Factors that can cause your heart to work harder include:
- High blood pressure (hypertension). This is the most common cause of left ventricular hypertrophy. More than one-third of people show evidence of left ventricular hypertrophy at the time of their diagnosis with hypertension.
- Heart valve problems like stenosis or regurgitation.
- Aortic valve stenosis. This disease is a narrowing of the tissue flap (aortic valve) that separates the left ventricle from the large blood vessel leaving your heart (aorta). The narrowing of the aortic valve requires the left ventricle to work harder to pump blood into the aorta.
- Atrial fibrillation (AF)
- Enlargement of the aorta
- Hypertrophic cardiomyopathy. This genetic disease occurs when the heart muscle becomes abnormally thick, making it harder for the heart to pump blood.
- Athletic training. Intense, prolonged endurance and strength training can cause the heart to adapt to handle the extra workload. It’s unclear whether this athletic type of left ventricle hypertrophy can lead to stiffening of the heart muscle and disease.

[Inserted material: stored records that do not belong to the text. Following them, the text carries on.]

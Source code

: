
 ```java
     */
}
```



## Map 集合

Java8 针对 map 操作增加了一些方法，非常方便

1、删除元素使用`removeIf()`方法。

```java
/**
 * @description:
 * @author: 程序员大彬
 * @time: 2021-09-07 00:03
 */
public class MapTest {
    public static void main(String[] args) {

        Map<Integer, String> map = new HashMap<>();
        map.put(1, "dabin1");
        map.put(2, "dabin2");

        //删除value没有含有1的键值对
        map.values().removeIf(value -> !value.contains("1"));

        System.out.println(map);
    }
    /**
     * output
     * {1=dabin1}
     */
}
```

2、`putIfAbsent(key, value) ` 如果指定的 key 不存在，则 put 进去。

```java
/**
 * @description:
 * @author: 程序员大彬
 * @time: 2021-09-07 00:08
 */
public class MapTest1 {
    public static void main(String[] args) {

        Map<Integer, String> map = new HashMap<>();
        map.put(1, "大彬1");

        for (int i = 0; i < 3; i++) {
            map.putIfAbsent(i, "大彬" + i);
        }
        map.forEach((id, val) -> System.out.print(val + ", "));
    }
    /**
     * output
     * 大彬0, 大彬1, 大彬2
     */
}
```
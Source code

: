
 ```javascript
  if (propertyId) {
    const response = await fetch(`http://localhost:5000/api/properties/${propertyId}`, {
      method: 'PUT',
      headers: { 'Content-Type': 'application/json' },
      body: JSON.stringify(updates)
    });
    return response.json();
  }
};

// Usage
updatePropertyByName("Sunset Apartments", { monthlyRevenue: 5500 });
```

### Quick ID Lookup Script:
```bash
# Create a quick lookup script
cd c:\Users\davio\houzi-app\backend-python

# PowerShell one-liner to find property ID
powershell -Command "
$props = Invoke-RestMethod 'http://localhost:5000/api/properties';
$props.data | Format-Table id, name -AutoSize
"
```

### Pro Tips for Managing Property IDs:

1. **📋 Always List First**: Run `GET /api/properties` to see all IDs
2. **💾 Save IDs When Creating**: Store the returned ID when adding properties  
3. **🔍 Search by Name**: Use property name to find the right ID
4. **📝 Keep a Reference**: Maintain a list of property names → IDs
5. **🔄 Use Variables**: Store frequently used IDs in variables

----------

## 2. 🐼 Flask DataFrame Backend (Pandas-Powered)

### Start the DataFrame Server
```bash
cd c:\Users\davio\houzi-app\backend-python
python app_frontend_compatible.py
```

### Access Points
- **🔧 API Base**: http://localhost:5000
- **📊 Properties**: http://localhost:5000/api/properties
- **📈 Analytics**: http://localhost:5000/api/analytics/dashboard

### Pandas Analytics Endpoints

Factors promoting left ventricular hypertrophy 19):
- Neurohumoral factors (growth stimulation)
- Angiotensin II
- Insulin and other growth factors
- Genetic influences
It is now appreciated that left ventricular hypertrophy is mediated not only by the mechanical stress of pressure overload, but also by various neurohormonal substances that independently exert trophic effects on myocytes and nonmyocytes in the heart 20). As shown in the list of factors promoting left ventricular hypertrophy above, trophic factors include angiotensin II, aldosterone, norepinephrine, and insulin which directly promote myocyte hypertrophy and matrix deposition independent of their effects on systemic arterial pressure 21). These trophins stimulate the production of a series of cytokines and growth factors including transforming growth factor beta, fibroblast growth factor, and insulin growth factor that directly stimulate cardiac protein synthesis and hypertrophy. While elevated systemic arterial pressure plays a role in the pathogenesis of left ventricular hypertrophy, the extent of cardiac growth and response to increased pressure loading is not uniform among patients suggesting genetic mechanisms in cardiac hypertrophy 22). Thus, patients with moderate arterial hypertension present with a wide range of left ventricular mass, ranging from normal heart to severe hypertrophy. In addition, the remodeling of the left ventricle may take a concentric or an eccentric form independent of the extent of blood pressure elevation.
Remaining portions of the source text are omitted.